Here we used parser.use_mixin to implement the parameter annotation. It will create a parameter instance that inherits from both OneOfParameter and the appropriate class for the parameter being annotated: PositionalParameter, OptionParameter or ExtraPosArgsParameter. This means our class will be able to override some of those classes’ methods.

For now, it works just like a regular parameter:

$ python breakfast.py abcdef
abcdef is served!

Changing coerce_value to validate the value

PositionalParameter, OptionParameter and ExtraPosArgsParameter all use ParameterWithValue.coerce_value. We override it to only accept the values we recorded:

from clize import errors


class OneOfParameter(parser.ParameterWithValue):
    def __init__(self, values, **kwargs):
        super().__init__(**kwargs)
        self.values = set(values)

    def coerce_value(self, arg, ba):
        if arg in self.values:
            return arg
        else:
            raise errors.BadArgumentFormat(arg)

It now only accepts the provided values:

$ python breakfast.py ham
ham is served!
$ python breakfast.py spam
spam is served!
$ python breakfast.py eggs
breakfast.py: Bad value for breakfast: eggs
Usage: breakfast.py breakfast

Displaying the list of choices

We can check if the passed value is list within coerce_value. When that is the case, we change func and swallow the following arguments. However, to ensure that the read_argument method doesn’t alter this, we need to skip its execution. In order to do this we will raise an exception from coerce_value and catch it in read_argument:

 class _ShowList(Exception):
     pass


 class OneOfParameter(parser.ParameterWithValue):
     def __init__(self, values, **kwargs):
         super().__init__(**kwargs)
         self.values = values

     def coerce_value(self, arg, ba):
         if arg == 'list':
             raise _ShowList
         elif arg in self.values:
             return arg
         else:
             raise errors.BadArgumentFormat(arg)

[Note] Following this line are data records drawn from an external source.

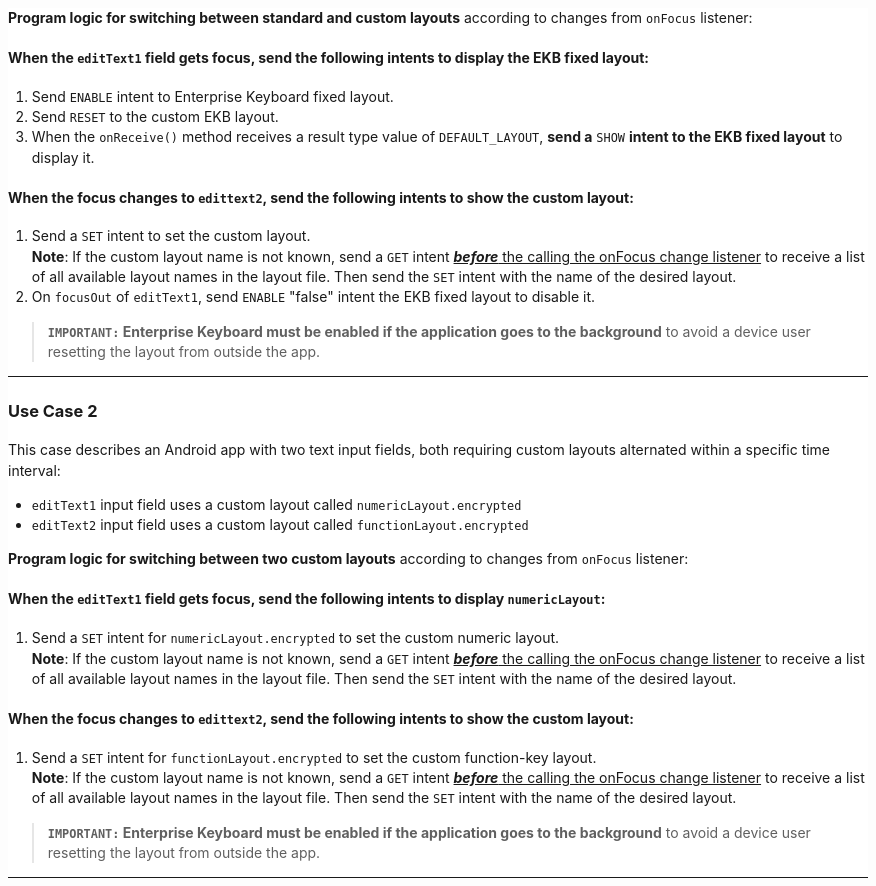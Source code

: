 **Program logic for switching between standard and custom layouts** according to changes from `onFocus` listener: 

#### When the `editText1` field gets focus, send the following intents to display the EKB fixed layout:

1. Send `ENABLE` intent to Enterprise Keyboard fixed layout.
2. Send `RESET` to the custom EKB layout.
3. When the `onReceive()` method receives a result type value of `DEFAULT_LAYOUT`, **send a** `SHOW` **intent to the EKB fixed layout** to display it. 

#### When the focus changes to `edittext2`, send the following intents to show the custom layout:

1. Send a `SET` intent to set the custom layout.<br>
**Note**: If the custom layout name is not known, send a `GET` intent <u>**_before_** the calling the onFocus change listener</u> to receive a list of all available layout names in the layout file. Then send the `SET` intent with the name of the desired layout. 
2. On `focusOut` of `editText1`, send `ENABLE` "false" intent the EKB fixed layout to disable it.

> **`IMPORTANT:` Enterprise Keyboard must be enabled if the application goes to the background** to avoid a device user resetting the layout from outside the app.

-----

### Use Case 2

This case describes an Android app with two text input fields, both requiring custom layouts alternated within a specific time interval: 

* `editText1` input field uses a custom layout called `numericLayout.encrypted`  
* `editText2` input field uses a custom layout called `functionLayout.encrypted`

**Program logic for switching between two custom layouts** according to changes from `onFocus` listener: 

#### When the `editText1` field gets focus, send the following intents to display `numericLayout`:

1. Send a `SET` intent for `numericLayout.encrypted` to set the custom numeric layout.<br>
**Note**: If the custom layout name is not known, send a `GET` intent <u>**_before_** the calling the onFocus change listener</u> to receive a list of all available layout names in the layout file. Then send the `SET` intent with the name of the desired layout. 

#### When the focus changes to `edittext2`, send the following intents to show the custom layout:

1. Send a `SET` intent for `functionLayout.encrypted` to set the custom function-key layout.<br>
**Note**: If the custom layout name is not known, send a `GET` intent <u>**_before_** the calling the onFocus change listener</u> to receive a list of all available layout names in the layout file. Then send the `SET` intent with the name of the desired layout. 

> **`IMPORTANT:` Enterprise Keyboard must be enabled if the application goes to the background** to avoid a device user resetting the layout from outside the app.

-----
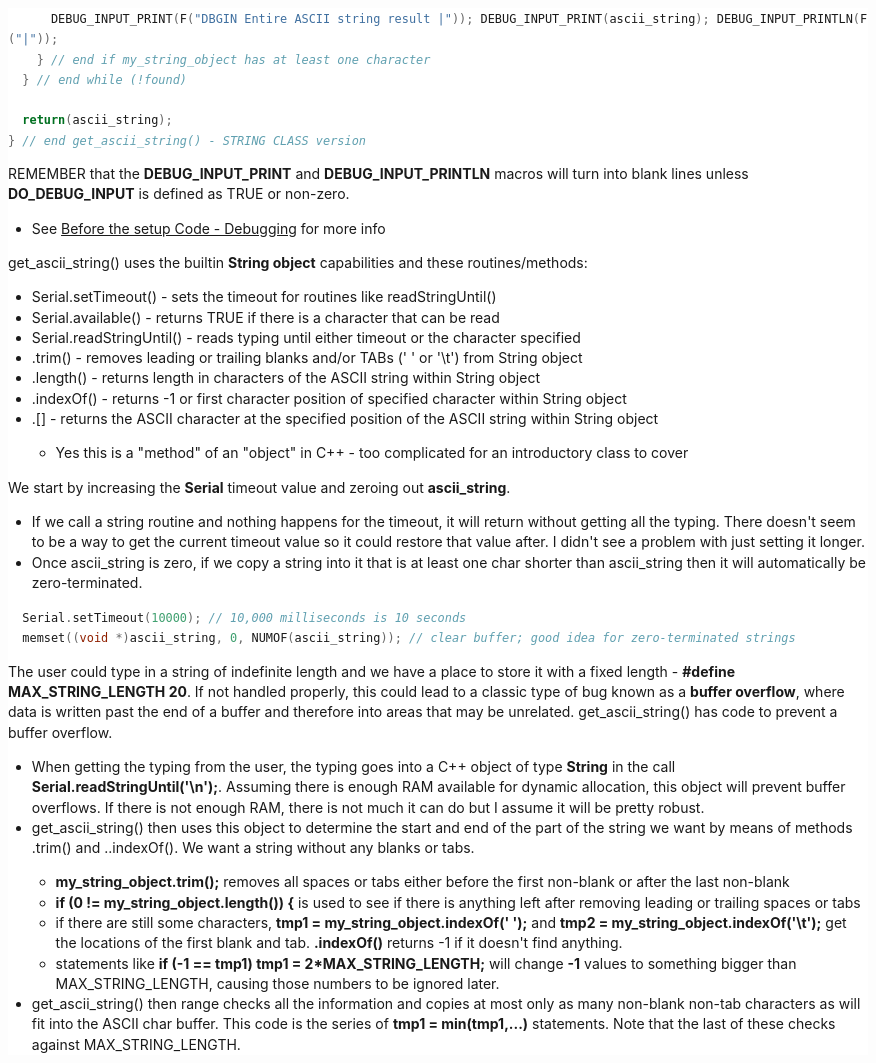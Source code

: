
 ```C
      DEBUG_INPUT_PRINT(F("DBGIN Entire ASCII string result |")); DEBUG_INPUT_PRINT(ascii_string); DEBUG_INPUT_PRINTLN(F("|"));
    } // end if my_string_object has at least one character
  } // end while (!found)

  return(ascii_string);
} // end get_ascii_string() - STRING CLASS version
```

REMEMBER that the **DEBUG_INPUT_PRINT** and **DEBUG_INPUT_PRINTLN** macros will turn into blank lines unless **DO_DEBUG_INPUT** is defined as TRUE or non-zero.
- See [Before the setup Code - Debugging](#before-the-setup-code-\--debugging "Before the setup Code - Debugging") for more info

get_ascii_string() uses the builtin **String object** capabilities and these routines/methods:
- Serial.setTimeout() - sets the timeout for routines like readStringUntil()
- Serial.available() - returns TRUE if there is a character that can be read
- Serial.readStringUntil() - reads typing until either timeout or the character specified
- <string-object>.trim() - removes leading or trailing blanks and/or TABs (' ' or '\t') from String object
- <string-object>.length() - returns length in characters of the ASCII string within String object
- <string-object>.indexOf() - returns -1 or first character position of specified character within String object
- <string-object>.[] - returns the ASCII character at the specified position of the ASCII string within String object
  - Yes this is a "method" of an "object" in C++ - too complicated for an introductory class to cover

We start by increasing the **Serial** timeout value and zeroing out **ascii_string**.
- If we call a string routine and nothing happens for the timeout, it will return without getting all the typing. There doesn't seem to be a way to get the current timeout value so it could restore that value after. I didn't see a problem with just setting it longer.
- Once ascii_string is zero, if we copy a string into it that is at least one char shorter than ascii_string then it will automatically be zero-terminated.
```C
  Serial.setTimeout(10000); // 10,000 milliseconds is 10 seconds
  memset((void *)ascii_string, 0, NUMOF(ascii_string)); // clear buffer; good idea for zero-terminated strings
```

The user could type in a string of indefinite length and we have a place to store it with a fixed length - **#define MAX_STRING_LENGTH 20**. If not handled properly, this could lead to a classic type of bug known as a **buffer overflow**, where data is written past the end of a buffer and therefore into areas that may be unrelated. get_ascii_string() has code to prevent a buffer overflow.
- When getting the typing from the user, the typing goes into a C++ object of type **String** in the call **Serial.readStringUntil('\n');**. Assuming there is enough RAM available for dynamic allocation, this object will prevent buffer overflows. If there is not enough RAM, there is not much it can do but I assume it will be pretty robust.
- get_ascii_string() then uses this <String> object to determine the start and end of the part of the string we want by means of methods <String>.trim() and <String>..indexOf(). We want a string without any blanks or tabs.
  - **my_string_object.trim();** removes all spaces or tabs either before the first non-blank or after the last non-blank
  - **if (0 != my_string_object.length()) {** is used to see if there is anything left after removing leading or trailing spaces or tabs
  - if there are still some characters, **tmp1 = my_string_object.indexOf(' ');** and **tmp2 = my_string_object.indexOf('\t');** get the locations of the first blank and tab. **.indexOf()** returns -1 if it doesn't find anything.
  - statements like **if (-1 == tmp1) tmp1 = 2*MAX_STRING_LENGTH;** will change **-1** values to something bigger than MAX_STRING_LENGTH, causing those numbers to be ignored later. 
- get_ascii_string() then range checks all the information and copies at most only as many non-blank non-tab characters as will fit into the ASCII char buffer. This code is the series of **tmp1 = min(tmp1,...)** statements. Note that the last of these checks against MAX_STRING_LENGTH.
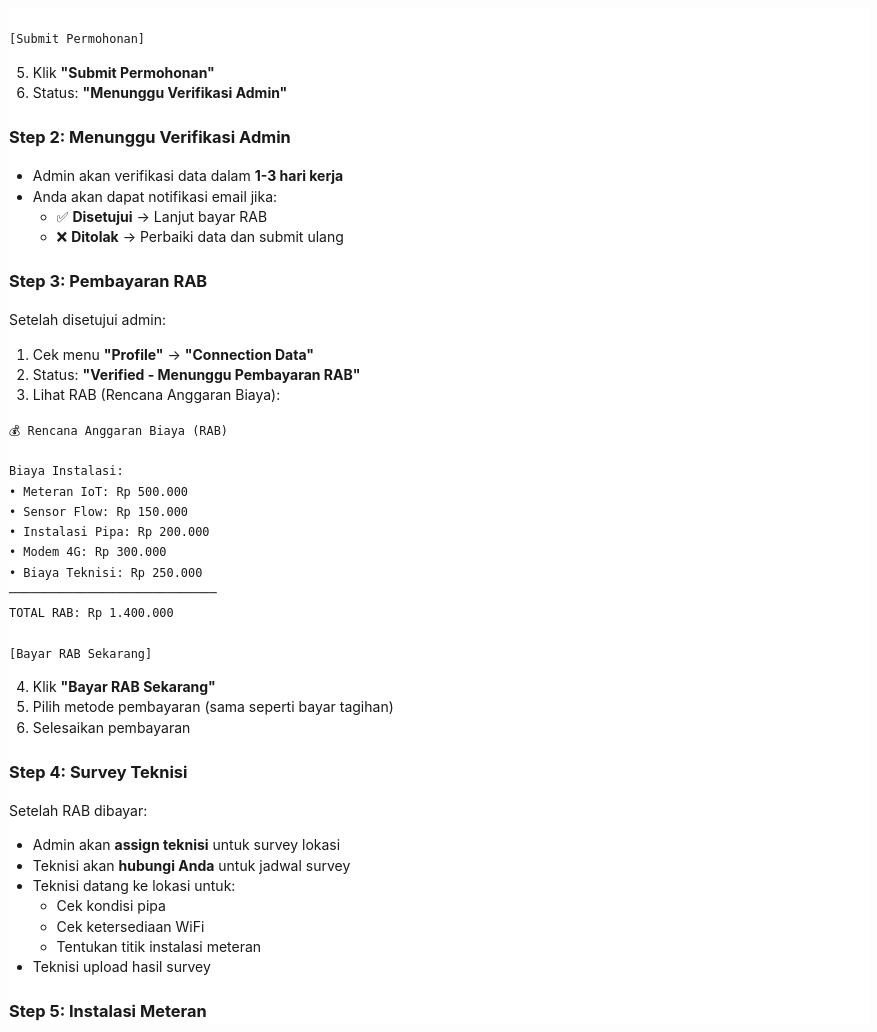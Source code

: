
 ```

[Submit Permohonan]
```

5. Klik **"Submit Permohonan"**
6. Status: **"Menunggu Verifikasi Admin"**

### Step 2: Menunggu Verifikasi Admin

- Admin akan verifikasi data dalam **1-3 hari kerja**
- Anda akan dapat notifikasi email jika:
  - ✅ **Disetujui** → Lanjut bayar RAB
  - ❌ **Ditolak** → Perbaiki data dan submit ulang

### Step 3: Pembayaran RAB

Setelah disetujui admin:

1. Cek menu **"Profile"** → **"Connection Data"**
2. Status: **"Verified - Menunggu Pembayaran RAB"**
3. Lihat RAB (Rencana Anggaran Biaya):

```
💰 Rencana Anggaran Biaya (RAB)

Biaya Instalasi:
• Meteran IoT: Rp 500.000
• Sensor Flow: Rp 150.000
• Instalasi Pipa: Rp 200.000
• Modem 4G: Rp 300.000
• Biaya Teknisi: Rp 250.000
─────────────────────────────
TOTAL RAB: Rp 1.400.000

[Bayar RAB Sekarang]
```

4. Klik **"Bayar RAB Sekarang"**
5. Pilih metode pembayaran (sama seperti bayar tagihan)
6. Selesaikan pembayaran

### Step 4: Survey Teknisi

Setelah RAB dibayar:

- Admin akan **assign teknisi** untuk survey lokasi
- Teknisi akan **hubungi Anda** untuk jadwal survey
- Teknisi datang ke lokasi untuk:
  - Cek kondisi pipa
  - Cek ketersediaan WiFi
  - Tentukan titik instalasi meteran
- Teknisi upload hasil survey

### Step 5: Instalasi Meteran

     def read_argument(self, ba, i):
         try:
             super(OneOfParameter, self).read_argument(ba, i)
         except _ShowList:
             ba.func = self.show_list
             ba.args[:] = []
             ba.kwargs.clear()
             ba.sticky = parser.IgnoreAllArguments()
             ba.posarg_only = True

     def show_list(self):
         for val in self.values:
             print(val)

On ba, setting func overrides the function to be run (normally the function passed to run). args and kwargs are the positional and keyword argument that will be passed to that function. Setting sticky to an IgnoreAllArguments instance will swallow all positional arguments instead of adding them to args, and posarg_only makes keyword arguments be processed as if they were positional arguments so they get ignored too.

$ python breakfast.py list
ham
spam
$ python breakfast.py list --ERROR
ham
spam

The list is printed, even if erroneous arguments follow.

Adding a hint to the help page

Clize uses Parameter.show_help to produce the text used to describe parameters. It uses Parameter.help_parens to provide the content inside the parenthesis after the parameter description.

class OneOfParameter(parser.ParameterWithValue):

    ...

    def help_parens(self):
        for s in super(OneOfParameter, self).help_parens():
            yield s
        yield 'use "list" for options'

The help page now shows the hint:

$ python breakfast.py --help
Usage: breakfast.py breakfast

Serves breakfast

Arguments:
  breakfast    what food to serve (use "list" for options)

Other actions:
  -h, --help   Show the help

The full example is available in examples/bfparam.py.